Untuk tahun-tahun mendatang pengeluaran untuk pelayanan kesehatan di Indonesia diharapkan
akan semakin besar. Tuntutan pelayanan kesehatan yang lebih baik tentu saja
harus didukung oleh perkembangan industri farmasi yang baik pula.
Industri farmasi di Indonesia, sampai dengan saat ini, masih sangat
tergantung dari industri farmasi di luar negeri. Perusahaan produsen obat di
Indonesia pada umumnya masih mengandalkan formula atau racikan obat yang
dihasilkan oleh peneliti dari luar negeri. Masih sedikit jumlah obat yang
dihasilkan oleh produsen obat di Indonesia yang merupakan hasil dari penelitian
putra-putri Indonesia sendiri. Dengan demikian produsen obat di Indonesia pada umumnya
adalah kepanjangan tangan dari perusahaan induk di luar negeri. Konsekuensinya,
kebutuhan bahan baku, proses produksi, dan harga jual produk farmasi juga masih
ditentukan oleh principal di luar negeri.
1.2
Profil
Perusahaan Farmasi Di Indonesia
Dilihat dari kepemilikan modalnya, perusahaan farmasi di Indonesia
terdiri dari:
- Perusahaan Farmasi Penanaman Modal Asing (PMA) yaitu joint-venture antara modal asing dan pihak Indonesia,
- Perusahaan Farmasi Penanaman Modal Dalam Negeri (PMDN), baik yang berupa perusahaan swasta nasional maupun perusahaan BUMN/BUMD yang modalnya dimiliki oleh Negara.

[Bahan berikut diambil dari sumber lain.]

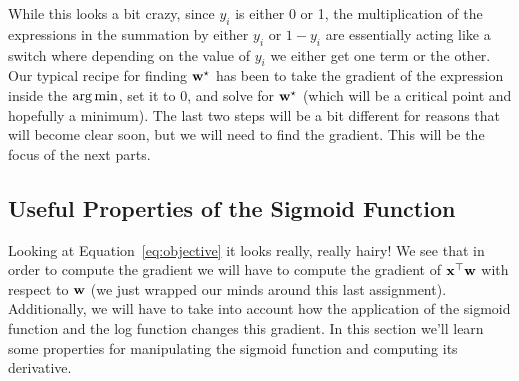 \documentclass[assignment03_Solutions]{subfiles}
\begin{document}
While this looks a bit crazy, since $y_i$ is either 0 or 1, the multiplication of the expressions in the summation by either $y_i$ or $1-y_i$ are essentially acting like a switch where depending on the value of $y_i$ we either get one term or the other.  Our typical recipe for finding $\mathbf{w}^\star$ has been to take the gradient of the expression inside the $\operatorname*{arg\,min}$, set it to $0$, and solve for $\mathbf{w}^\star$ (which will be a critical point and hopefully a minimum).  The last two steps will be a bit different for reasons that will become clear soon, but we will need to find the gradient.  This will be the focus of the next parts.

\subsection{Useful Properties of the Sigmoid Function}

Looking at Equation~\ref{eq:objective} it looks really, really hairy!  We see that in order to compute the gradient we will have to compute the gradient of $\mathbf{x}^\top \mathbf{w}$ with respect to $\mathbf{w}$ (we just wrapped our minds around this last assignment).  Additionally, we will have to take into account how the application of the sigmoid function and the log function changes this gradient.  In this section we'll learn some properties for manipulating the sigmoid function and computing its derivative.
\end{document}
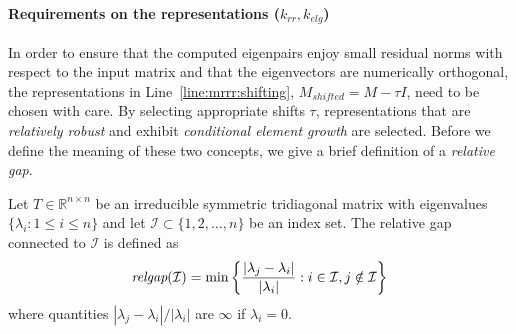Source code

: \documentclass[final]{siamltex}
\newcommand{\R}{\mathbb{R}}
\newcommand{\Rnn}{\R^{n \times n}}
\begin{document}
\paragraph{Requirements on the representations ($k_{rr}, k_{elg}$)}
In order to ensure that the computed eigenpairs enjoy small residual norms
with respect to the input matrix and that the eigenvectors are
numerically orthogonal, the representations in
Line~\ref{line:mrrr:shifting}, $M_{shifted} = M - \tau I$, need to be chosen
with care. By selecting appropriate shifts $\tau$, representations that are
{\it relatively robust} and exhibit {\it conditional element growth} are
selected. Before we define the meaning of these two concepts, we give a
brief definition of a {\it relative gap}. 

\begin{definition} Let $T \in \Rnn$ be an irreducible
  symmetric tridiagonal matrix with eigenvalues $\{\lambda_i: 1 \leq i
  \leq n\}$ and let
  $\mathcal{I} \subset \{ 1, 2, \ldots , n\}$ be an index set.  
  The relative gap connected to $\mathcal{I}$ is defined as
  \begin{equation*}
    \mbox{\em relgap} (\mathcal{I}) = \min \left\{ \frac{|\lambda_j -
    \lambda_i|}{|\lambda_i|} : i \in 
    \mathcal{I}, j \notin \mathcal{I} \right\}
  \end{equation*}
  where quantities $|\lambda_j -
  \lambda_i|/|\lambda_i|$ are $\infty$ if $\lambda_i = 0$.
\label{def:relgapindexset}
\end{definition}
\end{document}
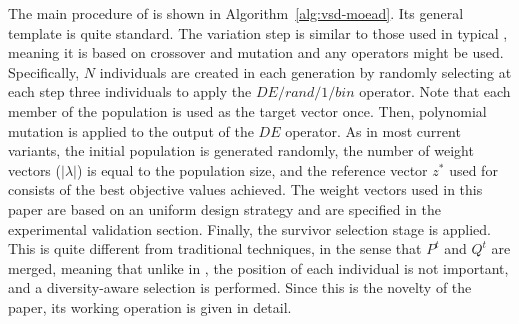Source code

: The main procedure of \AVSDMOEAD{} is shown in Algorithm~\ref{alg:vsd-moead}.
%
Its general template is quite standard.
%
The variation step is similar to those used in typical \MOEAS{}, meaning
it is based on crossover and mutation and any operators might be used.
%
Specifically, $N$ individuals are created in each generation by randomly selecting at each step three individuals
to apply the $DE/rand/1/bin$ operator.
%
Note that each member of the population is used as the target vector once.
%
Then, polynomial mutation is applied to the output of the $DE$ operator.
%
As in most current \MOEAD{} variants, the initial population is generated randomly,
the number of weight vectors ($|\lambda|$) is equal to the population size,
and the reference vector $z^*$ used for \ASF{} consists of the best 
objective values achieved.
%
The weight vectors used in this paper are based on an uniform design strategy and are
specified in the experimental validation section.
%
Finally, the survivor selection stage is applied.
%
This is quite different from traditional techniques, in the sense that $P^t$ and $Q^t$ are merged, meaning
that unlike in \MOEAD{}, the position of each individual is not important, and a diversity-aware
selection is performed.
%
Since this is the novelty of the paper, its working operation is given in detail.

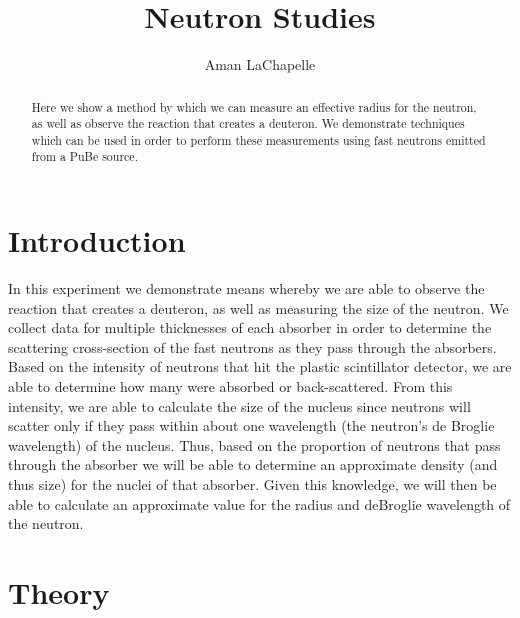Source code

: \documentclass{article}
\title{Neutron Studies}
\author{Aman LaChapelle}
\begin{document}
\raggedright
\maketitle

\begin{abstract}
  Here we show a method by which we can measure an effective radius for the neutron, as well as observe the reaction that creates a deuteron.  We demonstrate techniques which can be used in order to perform these measurements using fast neutrons emitted from a PuBe source.
\end{abstract}

\tableofcontents
\newpage

\section{Introduction}
  In this experiment we demonstrate means whereby we are able to observe the reaction that creates a deuteron, as well as measuring the size of the neutron.  We collect data for multiple thicknesses of each absorber in order to determine the scattering cross-section of the fast neutrons as they pass through the absorbers.  Based on the intensity of neutrons that hit the plastic scintillator detector, we are able to determine how many were absorbed or back-scattered.  From this intensity, we are able to calculate the size of the nucleus since neutrons will scatter only if they pass within about one wavelength (the neutron's de Broglie wavelength) of the nucleus.  Thus, based on the proportion of neutrons that pass through the absorber we will be able to determine an approximate density (and thus size) for the nuclei of that absorber.  Given this knowledge, we will then be able to calculate an approximate value for the radius and deBroglie wavelength of the neutron.

\section{Theory}
\end{document}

Perusahaan yang didirikan dengan PMA biasanya merupakan anak perusahaan
dari perusahaan farmasi di luar negeri yang mempunyai hak paten/royalty
terhadap produk-produk tertentu, atau yang secara langsung dan tidak langsung
sangat tergantung dengan induknya baik secara manajemen maupun ikatan-ikatan
tertentu. Dalam hal ini unsur hubungan istimewa menjadi dominan dan sangat berpengaruh
terhadap setiap aspek kegiatan perusahaan mulai dari manajerial sampai dengan kebijakan
penentuan harga obat dan pemasarannya.
Untuk perusahaan yang didirikan dengan Penanaman Modal Dalam Negeri,
sampai dengan saat ini belum ada BUMD yang bergerak di bidang industri farmasi
khususnya pembuatan (produsen) obat. Sedangkan perusahaan swasta murni maupun
BUMN dalam memproduksi obat atau produknya pada umumnya dilaksanakan
berdasarkan pembelian royalty/hak.
Perusahaan membeli hak dari pihak lain (biasanya perusahaan luar negeri) untuk
memproduksi obat/produk kesehatan tertentu dan memasarkannya untuk wilayah tertentu
pula. Pembelian hak ini diikat dengan suatu kontrak yang mensyaratkan
kewajiban-kewajiban yang harus dipatuhi dalam memproduksi dan memasarkan
produk-produk tersebut.
Suatu perusahaan farmasi dapat membeli hak untuk memproduksi dan
memasarkan obat-obatan dari beberapa perusahaan farmasi di luar negeri.
Misalnya untuk obat sakit flu dari perusahaan A, untuk obat sakit kepala dari
perusahaan B, dan untuk obat sakit lambung dari perusahaan C. Masing-masing
pembelian hak tersebut diikat dengan kontrak sendiri-sendiri.
2.
Gambaran Umum Produk Industri
Farmasi
Produk utama dari industri farmasi di Indonesia adalah obat-obatan. Namun
demikian beberapa perusahaan farmasi juga memproduksi produk-produk lainnya
seperti makanan/minuman suplemen kesehatan, makanan pendamping air susu ibu,
makanan bayi, barang-barang kosmetik, serta alat-alat kesehatan.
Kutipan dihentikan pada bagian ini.